The simple architecture

The simple architecture

So, I will need

  1. An auto-scaling group covering two availability zones (eu-west-1a, eu-west-1b) with two instances of Amazon Linux (no Tomcat, no auto-scaling rules for now)
  2. Security Group to allow my auto-scaling instances to talk NFS to my EFS
  3. An EFS created and mounted to my instances

For my auto-scaling group, I have gone and created a simple one and it is up and running across my two availability zones. I have gone and terminated an instance or two just for fun. That’s not related to this post, it is just fun to terminate something and watch it auto-magically reappear.

My security group allows instances that are a member of my auto-scaling security group, access to the EFS volumes via the NFS protocol

My Security Group

My Security Group

I can now create my EFS for my website content.

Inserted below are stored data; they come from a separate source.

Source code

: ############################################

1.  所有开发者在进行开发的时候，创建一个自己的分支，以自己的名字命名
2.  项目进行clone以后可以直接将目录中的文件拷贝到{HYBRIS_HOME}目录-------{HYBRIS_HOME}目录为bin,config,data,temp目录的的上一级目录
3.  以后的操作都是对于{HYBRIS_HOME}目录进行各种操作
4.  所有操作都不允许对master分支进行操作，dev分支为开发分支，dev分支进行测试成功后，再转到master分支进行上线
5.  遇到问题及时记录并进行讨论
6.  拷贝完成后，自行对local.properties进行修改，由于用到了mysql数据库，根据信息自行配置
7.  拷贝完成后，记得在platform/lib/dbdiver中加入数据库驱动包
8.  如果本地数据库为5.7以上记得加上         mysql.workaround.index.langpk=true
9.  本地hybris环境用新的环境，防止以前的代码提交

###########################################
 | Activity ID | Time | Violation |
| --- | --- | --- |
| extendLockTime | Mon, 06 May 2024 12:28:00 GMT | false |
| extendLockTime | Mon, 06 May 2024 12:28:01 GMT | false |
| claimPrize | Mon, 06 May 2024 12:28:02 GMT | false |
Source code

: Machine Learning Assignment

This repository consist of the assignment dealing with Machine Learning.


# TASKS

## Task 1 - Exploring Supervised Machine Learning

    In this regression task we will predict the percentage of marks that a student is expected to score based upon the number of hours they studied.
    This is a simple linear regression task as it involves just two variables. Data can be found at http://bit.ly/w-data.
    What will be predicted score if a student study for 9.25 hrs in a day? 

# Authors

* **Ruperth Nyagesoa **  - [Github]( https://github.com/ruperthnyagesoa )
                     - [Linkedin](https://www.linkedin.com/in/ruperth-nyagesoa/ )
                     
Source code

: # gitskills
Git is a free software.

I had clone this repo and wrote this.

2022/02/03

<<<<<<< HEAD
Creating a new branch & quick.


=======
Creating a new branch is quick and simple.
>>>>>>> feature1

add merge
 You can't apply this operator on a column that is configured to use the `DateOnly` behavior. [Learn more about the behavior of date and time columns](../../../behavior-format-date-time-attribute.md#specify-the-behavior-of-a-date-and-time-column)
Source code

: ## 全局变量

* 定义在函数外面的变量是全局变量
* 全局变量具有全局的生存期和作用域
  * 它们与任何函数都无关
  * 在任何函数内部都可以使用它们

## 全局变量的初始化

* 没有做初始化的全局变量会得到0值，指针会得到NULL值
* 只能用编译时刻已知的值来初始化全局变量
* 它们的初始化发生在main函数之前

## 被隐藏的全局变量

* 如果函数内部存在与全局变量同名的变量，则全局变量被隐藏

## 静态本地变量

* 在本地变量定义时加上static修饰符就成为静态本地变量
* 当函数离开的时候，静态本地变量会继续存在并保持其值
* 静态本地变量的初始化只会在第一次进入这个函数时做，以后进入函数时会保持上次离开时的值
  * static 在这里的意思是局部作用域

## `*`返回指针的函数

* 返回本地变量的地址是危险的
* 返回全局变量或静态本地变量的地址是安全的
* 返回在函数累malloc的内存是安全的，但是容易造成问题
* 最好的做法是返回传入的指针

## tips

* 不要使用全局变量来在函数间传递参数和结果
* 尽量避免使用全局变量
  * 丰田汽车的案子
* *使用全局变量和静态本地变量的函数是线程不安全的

I first need to configure the file system access which consists of my VPC, my mount targets (availability zones) and the security group that defines the source of access requests (the one I created early):

Configuration of EFS

Configuration of EFS

Then I configure the optional settings. I have chosen to give it a friendly name and stuck to the default “Performance Mode” of general purpose.

Configure the EFS options

Configure the EFS options

The final review step and then I am done. That was it. No configuring disk sizes, difficult calculations on my requirements of how much content I have. It’s done.

Review what I did

Review what I did

After a shirt whole my volumes are ready and I can keep track on the status of creation in the main EFS dashboard under “life cycle state”.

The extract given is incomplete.